Carl Hiaasen – Native Tongue

“You did the right thing,” Joe Winder said. “No sense chancing it.” He stood up and rewrapped himself in the quilt. “You’ll have to stay like this a while,” he told the agent. “It’s the only way.”

“I don’t get it. What’s your connection to these crackpots?”

“Long story.”

“Winder, don’t be a jackass. This isn’t a game.” Hawkins spoke sternly for a man in his ridiculous predicament. “Somebody could get killed. That’s not what you want, is it?”

“Depends. Tell me the name of this precious witness.”

“Frankie King.”

Joe Winder shrugged. “Never heard of him.”

“Moved down from New York after he snitched on some of Gotti’s crowd. This was a few years back.”

“Swift move. What’s he calling himself these days?”

“That I can’t possibly tell you.”

“Then you’re on your own, Billy. Think about it. Your word against Grandma Moses. Picture the headlines: ‘Sharpshooter Widow Gunned Me Down, Nude G-Man Claims.’ ”

Hawkins sagged dispiritedly. He said, The flip’s name is Francis Kingsbury. You happy now?”

“Kingsbury?” Joe Winder raised his eyes to the heavens and cackled raucously. “The Mafia is coming down here to whack Mr. X!”

“Hey,” Billy Hawkins said, “it’s not funny.”

But it was very funny to Joe Winder. “Francis X. Kingsbury. Millionaire theme-park developer and real-estate mogul, darling of the Chamber of Commerce, 1988 Rotarian Citizen of the Year. And you’re telling me he’s really a two-bit jizzbag on the run from the mob?”

Ecstatically, Joe Winder hopped from foot to foot, spinning in a circle and twirling Molly’s quilt like a calico cape.

“Oh, Billy boy,” he sang, “isn’t this a great country!”

They were thirty minutes late to the airport because Danny Pogue insisted on watching the end of a National Geographic television documentary about rhinoceros poachers in Africa.

In the car he couldn’t stop talking about the program. “The only reason they kill ’em, see, what they’re after is the horns. Just the horns!” He put his fist on his nose to simulate a rhinoceros snout. “In some places they use ’em for sex potions.”

“Get off it,” said Bud Schwartz.

“No shit. They grind the horns into powder and put it in their tea.”

“Does it work?”

“I don’t know,” Danny Pogue said. The TV didn’t say.”

“Like, it gives you a super big boner or what?”

“I don’t know, Bud, the TV didn’t say. They just talked about how much the powder goes for in Hong Kong, stuff like that.

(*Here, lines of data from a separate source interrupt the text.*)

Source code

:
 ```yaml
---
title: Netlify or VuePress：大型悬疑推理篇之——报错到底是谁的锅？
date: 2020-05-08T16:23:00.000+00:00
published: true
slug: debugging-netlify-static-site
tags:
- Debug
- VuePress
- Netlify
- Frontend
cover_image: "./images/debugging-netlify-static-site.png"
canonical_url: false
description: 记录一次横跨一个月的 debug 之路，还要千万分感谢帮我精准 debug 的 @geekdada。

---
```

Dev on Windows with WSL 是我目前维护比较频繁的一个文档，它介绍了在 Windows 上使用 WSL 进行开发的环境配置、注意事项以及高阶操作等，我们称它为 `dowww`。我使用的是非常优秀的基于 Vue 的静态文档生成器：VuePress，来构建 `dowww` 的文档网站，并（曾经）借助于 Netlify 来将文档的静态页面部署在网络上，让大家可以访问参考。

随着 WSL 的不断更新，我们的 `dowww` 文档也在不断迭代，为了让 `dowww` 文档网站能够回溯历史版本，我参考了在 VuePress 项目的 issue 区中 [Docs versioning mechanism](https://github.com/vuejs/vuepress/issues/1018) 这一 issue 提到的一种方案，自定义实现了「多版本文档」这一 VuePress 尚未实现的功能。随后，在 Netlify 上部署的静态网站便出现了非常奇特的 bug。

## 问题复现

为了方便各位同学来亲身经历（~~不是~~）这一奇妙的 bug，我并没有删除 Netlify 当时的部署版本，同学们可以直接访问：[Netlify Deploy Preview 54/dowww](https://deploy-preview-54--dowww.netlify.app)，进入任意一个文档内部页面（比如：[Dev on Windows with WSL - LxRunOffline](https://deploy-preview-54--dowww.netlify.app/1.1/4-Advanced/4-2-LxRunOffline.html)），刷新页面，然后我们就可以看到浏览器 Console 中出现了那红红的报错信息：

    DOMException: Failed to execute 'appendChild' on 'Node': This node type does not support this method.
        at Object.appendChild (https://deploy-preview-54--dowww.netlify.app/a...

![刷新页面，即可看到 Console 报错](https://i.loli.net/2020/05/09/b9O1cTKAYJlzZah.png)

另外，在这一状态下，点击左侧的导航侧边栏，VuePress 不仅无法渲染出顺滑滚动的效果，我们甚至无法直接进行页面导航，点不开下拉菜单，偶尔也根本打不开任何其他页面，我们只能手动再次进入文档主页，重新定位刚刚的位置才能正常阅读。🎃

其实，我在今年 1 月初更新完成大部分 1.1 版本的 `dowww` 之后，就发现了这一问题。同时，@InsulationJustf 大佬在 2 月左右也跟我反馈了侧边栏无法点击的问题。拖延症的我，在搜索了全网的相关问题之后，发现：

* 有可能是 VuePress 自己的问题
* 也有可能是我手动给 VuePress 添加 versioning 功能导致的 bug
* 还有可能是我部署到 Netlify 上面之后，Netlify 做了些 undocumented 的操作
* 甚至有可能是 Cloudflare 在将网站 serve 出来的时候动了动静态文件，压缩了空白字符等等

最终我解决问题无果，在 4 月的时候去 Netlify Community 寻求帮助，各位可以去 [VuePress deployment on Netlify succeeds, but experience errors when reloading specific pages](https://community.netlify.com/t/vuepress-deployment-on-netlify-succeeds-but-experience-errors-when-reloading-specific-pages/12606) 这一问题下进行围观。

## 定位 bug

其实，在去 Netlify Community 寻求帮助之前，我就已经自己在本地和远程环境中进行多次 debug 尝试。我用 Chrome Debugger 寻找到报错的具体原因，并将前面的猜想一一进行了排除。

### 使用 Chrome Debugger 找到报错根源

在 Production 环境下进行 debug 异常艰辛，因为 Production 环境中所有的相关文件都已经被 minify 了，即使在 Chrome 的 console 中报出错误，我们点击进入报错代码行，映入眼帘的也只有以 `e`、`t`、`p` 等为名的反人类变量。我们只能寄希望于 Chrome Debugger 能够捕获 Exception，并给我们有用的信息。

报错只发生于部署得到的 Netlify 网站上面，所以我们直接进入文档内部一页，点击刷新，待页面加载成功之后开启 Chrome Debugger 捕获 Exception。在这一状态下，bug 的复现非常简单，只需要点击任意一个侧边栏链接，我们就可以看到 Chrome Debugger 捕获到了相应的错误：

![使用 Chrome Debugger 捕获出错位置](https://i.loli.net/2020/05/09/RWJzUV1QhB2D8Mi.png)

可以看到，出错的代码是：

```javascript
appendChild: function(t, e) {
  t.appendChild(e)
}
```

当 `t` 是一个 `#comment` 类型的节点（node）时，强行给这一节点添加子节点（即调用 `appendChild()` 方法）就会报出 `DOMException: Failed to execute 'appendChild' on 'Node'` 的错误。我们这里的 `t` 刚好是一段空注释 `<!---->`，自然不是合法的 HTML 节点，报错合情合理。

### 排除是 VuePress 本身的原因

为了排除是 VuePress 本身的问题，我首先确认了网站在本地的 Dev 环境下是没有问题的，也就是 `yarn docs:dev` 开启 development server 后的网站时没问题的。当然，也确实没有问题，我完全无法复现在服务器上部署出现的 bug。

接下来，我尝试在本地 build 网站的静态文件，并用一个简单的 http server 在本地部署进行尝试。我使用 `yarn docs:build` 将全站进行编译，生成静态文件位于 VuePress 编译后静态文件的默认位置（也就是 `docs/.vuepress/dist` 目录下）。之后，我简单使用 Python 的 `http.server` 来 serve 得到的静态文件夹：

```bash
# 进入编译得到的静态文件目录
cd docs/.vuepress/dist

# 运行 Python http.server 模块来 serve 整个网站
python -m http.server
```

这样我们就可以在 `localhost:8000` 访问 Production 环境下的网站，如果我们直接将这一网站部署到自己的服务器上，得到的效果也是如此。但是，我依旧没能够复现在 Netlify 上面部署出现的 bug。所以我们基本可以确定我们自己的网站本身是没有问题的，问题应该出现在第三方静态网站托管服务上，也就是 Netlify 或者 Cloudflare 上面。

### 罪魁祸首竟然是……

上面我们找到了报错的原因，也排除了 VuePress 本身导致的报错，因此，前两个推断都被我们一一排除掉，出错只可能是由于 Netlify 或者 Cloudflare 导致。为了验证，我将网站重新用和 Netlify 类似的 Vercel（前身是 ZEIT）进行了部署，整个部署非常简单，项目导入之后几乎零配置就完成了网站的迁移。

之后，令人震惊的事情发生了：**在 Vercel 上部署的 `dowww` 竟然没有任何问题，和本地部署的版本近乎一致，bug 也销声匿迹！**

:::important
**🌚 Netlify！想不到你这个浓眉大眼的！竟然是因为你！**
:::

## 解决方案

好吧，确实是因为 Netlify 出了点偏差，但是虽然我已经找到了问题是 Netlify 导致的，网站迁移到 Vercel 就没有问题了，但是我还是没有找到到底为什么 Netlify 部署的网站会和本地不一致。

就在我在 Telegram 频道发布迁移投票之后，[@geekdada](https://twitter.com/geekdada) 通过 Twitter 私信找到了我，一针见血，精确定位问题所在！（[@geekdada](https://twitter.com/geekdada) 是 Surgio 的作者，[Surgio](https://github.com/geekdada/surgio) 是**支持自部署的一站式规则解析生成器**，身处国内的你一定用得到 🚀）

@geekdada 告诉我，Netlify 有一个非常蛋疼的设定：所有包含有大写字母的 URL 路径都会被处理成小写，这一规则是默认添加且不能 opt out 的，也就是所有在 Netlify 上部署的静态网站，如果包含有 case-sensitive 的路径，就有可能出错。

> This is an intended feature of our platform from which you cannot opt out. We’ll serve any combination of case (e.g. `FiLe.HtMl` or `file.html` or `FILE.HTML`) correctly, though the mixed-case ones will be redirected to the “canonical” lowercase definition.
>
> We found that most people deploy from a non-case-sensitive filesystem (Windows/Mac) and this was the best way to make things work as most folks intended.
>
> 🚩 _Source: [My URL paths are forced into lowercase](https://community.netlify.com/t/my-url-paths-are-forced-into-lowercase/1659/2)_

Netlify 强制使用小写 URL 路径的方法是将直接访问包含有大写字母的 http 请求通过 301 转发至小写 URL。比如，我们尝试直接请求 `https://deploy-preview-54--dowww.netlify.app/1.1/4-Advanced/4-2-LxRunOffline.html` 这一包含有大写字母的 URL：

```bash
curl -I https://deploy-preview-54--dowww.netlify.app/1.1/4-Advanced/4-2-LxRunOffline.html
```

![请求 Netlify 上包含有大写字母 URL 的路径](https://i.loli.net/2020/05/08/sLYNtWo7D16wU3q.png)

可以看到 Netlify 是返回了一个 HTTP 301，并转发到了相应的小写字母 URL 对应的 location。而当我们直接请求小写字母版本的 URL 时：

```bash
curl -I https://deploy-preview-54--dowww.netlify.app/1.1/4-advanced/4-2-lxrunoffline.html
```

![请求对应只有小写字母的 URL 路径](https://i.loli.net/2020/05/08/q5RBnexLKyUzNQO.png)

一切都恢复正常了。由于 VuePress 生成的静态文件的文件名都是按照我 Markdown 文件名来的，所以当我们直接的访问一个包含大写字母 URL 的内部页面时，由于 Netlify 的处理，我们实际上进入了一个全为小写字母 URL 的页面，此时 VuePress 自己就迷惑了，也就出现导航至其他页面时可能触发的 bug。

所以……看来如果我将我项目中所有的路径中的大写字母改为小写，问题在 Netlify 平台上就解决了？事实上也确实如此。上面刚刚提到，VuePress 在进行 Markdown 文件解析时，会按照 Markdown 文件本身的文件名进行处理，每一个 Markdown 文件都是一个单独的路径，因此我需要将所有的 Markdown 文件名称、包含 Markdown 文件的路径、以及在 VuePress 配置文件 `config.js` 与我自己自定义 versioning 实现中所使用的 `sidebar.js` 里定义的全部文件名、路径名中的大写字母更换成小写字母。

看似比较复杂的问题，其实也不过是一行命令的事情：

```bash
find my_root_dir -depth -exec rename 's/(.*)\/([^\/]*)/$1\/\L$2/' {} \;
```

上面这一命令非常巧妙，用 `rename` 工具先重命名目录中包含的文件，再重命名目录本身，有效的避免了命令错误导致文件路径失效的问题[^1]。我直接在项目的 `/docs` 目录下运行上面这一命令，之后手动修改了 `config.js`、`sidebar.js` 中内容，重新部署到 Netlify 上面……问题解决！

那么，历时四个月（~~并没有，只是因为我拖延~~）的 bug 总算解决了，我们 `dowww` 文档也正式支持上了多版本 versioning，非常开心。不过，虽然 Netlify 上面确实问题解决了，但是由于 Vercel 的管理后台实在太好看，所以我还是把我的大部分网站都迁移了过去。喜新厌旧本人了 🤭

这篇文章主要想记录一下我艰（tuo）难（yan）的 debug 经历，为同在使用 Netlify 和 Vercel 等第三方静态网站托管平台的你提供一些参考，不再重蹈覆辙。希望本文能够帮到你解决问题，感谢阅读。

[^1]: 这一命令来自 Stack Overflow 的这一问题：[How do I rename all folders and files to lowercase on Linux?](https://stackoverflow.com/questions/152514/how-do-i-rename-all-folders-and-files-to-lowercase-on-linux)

Thousands of bucks.”

Bud Schwartz said, “You ask me, they left out the most important part of the show. Does it work or not?”

He drove into one of the airport garages and snatched a ticket from the machine. He parked on Level M, as always. “M” for Mother; it was the only way Bud Schwartz could remember how to find his car. He was annoyed that his partner wasn’t sharing in the excitement of the moment: they were about to be rich.

“After today, you can retire,” Bud Schwartz said. “No more b-and-e’s. Man, we should throw us a party tonight.”

Danny Pogue said, “I ain’t in the mood.”

They stepped onto the moving sidewalk and rode in silence to the Delta Airlines concourse. The plane had arrived on time, so the visitor already was waiting outside the gate. As promised, he was carrying a blue umbrella; otherwise Bud Schwartz would never have known that he was the hit man. He stood barely five feet tall and weighed at least two hundred pounds. He had thinning brown hair, small black eyes and skin that was the color of day-old lard. Under a herringbone sport coat he wore a striped polyester shirt, open at the neck, with a braided gold chain. The hit man seemed fond of gold; a bracelet rattled on his wrist when he shook Bud Schwartz’s hand.

“Hello,” said the burglar.

“You call me Lou.” The hit man spoke in a granite baritone that didn’t match the soft roly-polyness of his figure.

“Hi, Lou,” said Danny Pogue. “I’m Bud’s partner.”

“How nice for you. Where’s the car?” He pointed to a Macy’s shopping bag near his feet. “That’s yours. Now, where’s the car?”

On the drive south, Danny Pogue peeked in the Macy’s bag and saw that it was full of cash. Lou was up in the front seat next to Bud Schwartz.